One very large “A+”- rated insurance company we work with has analyzed their book of investment advisor claims over a recent ten-year period and quantified their risk, concluding a strong preference for advisors that utilize full discretion. They actively discourage advisor submissions with non-discretionary, or consultant style management.
This is in stark contrast to another “A”-rated carrier we work closely with that has come to the opposite conclusion. In what appears almost a prima facie tone, they clearly suggest their risk is lower when all trades are pre-approved by the client.
Maybe the answer to the disparate approaches lies elsewhere in the equation, and that discretion versus non-discretion wasn’t the primary driver for two dramatically different conclusions, but rather different looking books (retail versus institutional/qualified versus non-qualified). We are not in a position to emphatically defend either approach.
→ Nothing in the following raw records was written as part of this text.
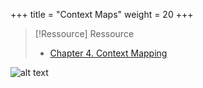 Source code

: +++
title = "Context Maps"
weight = 20
+++

> [!Ressource] Ressource
> - [Chapter 4. Context Mapping](https://www.oreilly.com/library/view/what-is-domain-driven/9781492057802/ch04.html)

![alt text](domain_driven_design/analyzing_business_domain/bounded_context/images/context_maps.png) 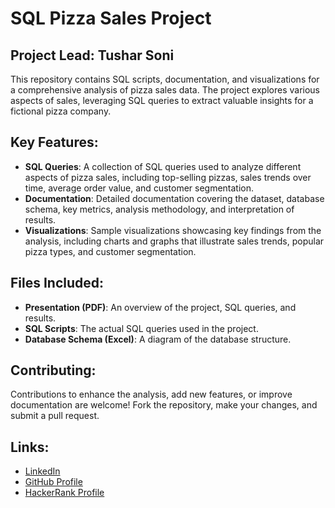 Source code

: # SQL Pizza Sales Project

## Project Lead: Tushar Soni

This repository contains SQL scripts, documentation, and visualizations for a comprehensive analysis of pizza sales data. The project explores various aspects of sales, leveraging SQL queries to extract valuable insights for a fictional pizza company.

## Key Features:
- **SQL Queries**: A collection of SQL queries used to analyze different aspects of pizza sales, including top-selling pizzas, sales trends over time, average order value, and customer segmentation.
- **Documentation**: Detailed documentation covering the dataset, database schema, key metrics, analysis methodology, and interpretation of results.
- **Visualizations**: Sample visualizations showcasing key findings from the analysis, including charts and graphs that illustrate sales trends, popular pizza types, and customer segmentation.

## Files Included:
- **Presentation (PDF)**: An overview of the project, SQL queries, and results.
- **SQL Scripts**: The actual SQL queries used in the project.
- **Database Schema (Excel)**: A diagram of the database structure.

## Contributing:
Contributions to enhance the analysis, add new features, or improve documentation are welcome! Fork the repository, make your changes, and submit a pull request.

## Links:
- [LinkedIn](https://www.linkedin.com/in/tusharsoni2024/)
- [GitHub Profile](https://github.com/Tusharsoni69)
- [HackerRank Profile](https://www.hackerrank.com/tushar_2800)
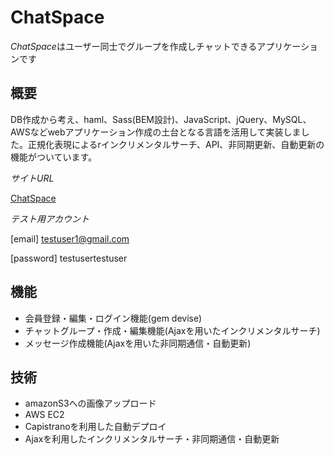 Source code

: # ChatSpace

*ChatSpace*はユーザー同士でグループを作成しチャットできるアプリケーションです


## 概要
DB作成から考え、haml、Sass(BEM設計)、JavaScript、jQuery、MySQL、AWSなどwebアプリケーション作成の土台となる言語を活用して実装しました。正規化表現によるrインクリメンタルサーチ、API、非同期更新、自動更新の機能がついています。


*サイトURL*

[ChatSpace](http://52.193.61.236/)

*テスト用アカウント*

[email] testuser1@gmail.com

[password] testusertestuser


## 機能
* 会員登録・編集・ログイン機能(gem devise)
* チャットグループ・作成・編集機能(Ajaxを用いたインクリメンタルサーチ)
* メッセージ作成機能(Ajaxを用いた非同期通信・自動更新)

## 技術
* amazonS3への画像アップロード
* AWS EC2
* Capistranoを利用した自動デプロイ
* Ajaxを利用したインクリメンタルサーチ・非同期通信・自動更新
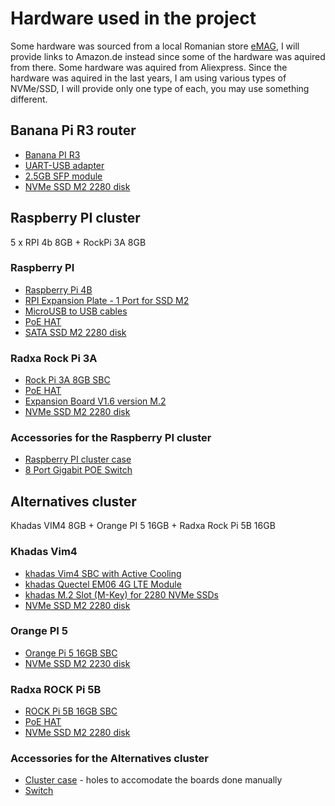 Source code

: # Hardware used in the project

Some hardware was sourced from a local Romanian store [eMAG](https://www.emag.ro), I will provide links to Amazon.de instead since some of the hardware was aquired from there.
Some hardware was aquired from Aliexpress.
Since the hardware was aquired in the last years, I am using various types of NVMe/SSD, I will provide only one type of each, you may use something different.

## Banana Pi R3 router

- [Banana PI R3](https://www.amazon.de/gp/product/B0BLVF9697)
- [UART-USB adapter](https://www.amazon.de/gp/product/B0753H4SQS)
- [2.5GB SFP module](https://www.aliexpress.com/item/1005004178522532.html)
- [NVMe SSD M2 2280 disk](https://www.amazon.de/-/en/Kingston-NVMe-PCIe-1000G-SNV2S/dp/B0BBWH7DBT)

## Raspberry PI cluster

5 x RPI 4b 8GB + RockPi 3A 8GB

### Raspberry PI

- [Raspberry Pi 4B](https://www.amazon.de/-/en/RPI4-MODBP-8GB-Raspberry-Pi-Model-8GB/dp/B09TTKT94J)
- [RPI Expansion Plate - 1 Port for SSD M2](https://www.amazon.de/gp/product/B072MK1HC7)
- [MicroUSB to USB cables](https://www.amazon.de/gp/product/B077LXVWCW)
- [PoE HAT](https://www.amazon.de/gp/product/B0928ZD7QQ)
- [SATA SSD M2 2280 disk](https://www.amazon.de/-/en/Kingston-A400-SSD-SA400M8-120G/dp/B07P22T3VD)

### Radxa Rock Pi 3A

- [Rock Pi 3A 8GB SBC](https://www.amazon.de/gp/product/B09MVK26QP)
- [PoE HAT](https://www.amazon.de/gp/product/B0928ZD7QQ)
- [Expansion Board V1.6 version M.2](https://www.aliexpress.com/item/1005003768920371.html)
- [NVMe SSD M2 2280 disk](https://www.amazon.de/-/en/Kingston-NVMe-PCIe-1000G-SNV2S/dp/B0BBWH7DBT)

### Accessories for the Raspberry PI cluster

- [Raspberry PI cluster case](https://www.aliexpress.com/item/1005003662487596.html)
- [8 Port Gigabit POE Switch](https://www.aliexpress.com/item/1005005046530637.html)

## Alternatives cluster

Khadas VIM4 8GB + Orange PI 5 16GB + Radxa Rock Pi 5B 16GB

### Khadas Vim4

- [khadas Vim4 SBC with Active Cooling](https://www.amazon.de/gp/product/B09ZQ96MKL)
- [khadas Quectel EM06 4G LTE Module](https://www.amazon.de/gp/product/B089F1PW1Z)
- [khadas M.2 Slot (M-Key) for 2280 NVMe SSDs](https://www.amazon.de/gp/product/B089DZ4M52)
- [NVMe SSD M2 2280 disk](https://www.amazon.de/-/en/Kingston-NVMe-PCIe-1000G-SNV2S/dp/B0BBWH7DBT)

### Orange PI 5

- [Orange Pi 5 16GB SBC](https://www.aliexpress.com/item/1005004958743448.html)
- [NVMe SSD M2 2230 disk](https://www.amazon.de/-/en/Toshiba-KBG40ZNS256G-PCIe-NVMe-2230/dp/B09HY56CS4)

### Radxa ROCK Pi 5B

- [ROCK Pi 5B 16GB SBC](https://www.aliexpress.com/item/1005004742083429.html)
- [PoE HAT](https://www.amazon.de/gp/product/B0928ZD7QQ)
- [NVMe SSD M2 2280 disk](https://www.amazon.de/-/en/Kingston-NVMe-PCIe-1000G-SNV2S/dp/B0BBWH7DBT)

### Accessories for the Alternatives cluster

- [Cluster case](https://www.amazon.de/gp/product/B083FP9JRY) - holes to accomodate the boards done manually
- [Switch](https://www.amazon.de/-/en/TL-SG1008P-TP-Link-Gigabit-PoE-Switch/dp/B00BP0SSAS)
The key is to understand the different carrier tendencies and work with our clients to match them with the appropriate partner.
When a claim arises out of a client relationship where discretionary authority over client’s assets exists, and it can be complex and large in scope. Unfortunately theft of client funds, Ponzi schemes, and other fraud activity continues to wreak havoc in the investment industry and these risks can be difficult to underwrite. Most policies have coverage exclusions for illegal schemes, but more often than not criminal activity is seen more frequently when the advisor has full discretion.
Underwriters also consider fidelity bonding when assessing a firm’s professional liability risk. Many underwriters require firms to carry a fidelity bond of at least $1,000,000 for non-ERISA accounts; and if they have discretionary authority over and handle qualified plan assets, they look for them to carry the appropriate ERISA 412 Bond.
We believe this will continue to be a subjectivity issue when quoting professional liability insurance, as it is an effective way for professional liability carriers to insulate their exposure to complex crime and fraud issues.
A more recent question seen on advisor errors & omissions applications regards custody (the Madoff question). “Do you or any one in your firm provide discretionary or non-discretionary investment advice for accounts where you are also custodian the funds?”
If the answer is yes, then a clear explanation of existing safeguards is required to avoid outright denial of coverage from most carriers.
Underwriters are more interested or likely to ask when you have discretion; who are your largest clients and what percentage do they make up of your total AUM? The concern is that if you are dependent on a single client, or a limited handful of large clients, you could be more likely to compromise your ethical standards for fear of losing the bulk of your revenues.
Conclusion
Understanding the insurance carrier’s appetite in the market is an important element of the submission process. Accurate tracking and reporting of your firm’s percentage of discretionary versus non-discretionary relationships can have significant impacts over the errors & omissions premium rating depending on the carrier and its preference for one style of asset management over another. Our suggestions:
- Accurately classify your Assets under Management by Discretionary, and non-discretionary. Understand how your insurance carrier defines discretion.
- Working with an experienced agent can impact your insurance premium by matching your firm with an appropriate insurance partner.
We are often asked, what is considered discretionary authority?
It is when you or your firm has the ability to buy or sell AUM without client knowledge or consent. In some cases what you classify as discretion may not be the case, and actually it may be considered non-discretion by the insurance carrier. This confusion is seen most in the ERISA space when the advisor is making recommendations on the overall investment lineup. When in doubt, provide a schedule of AUM total with descriptions.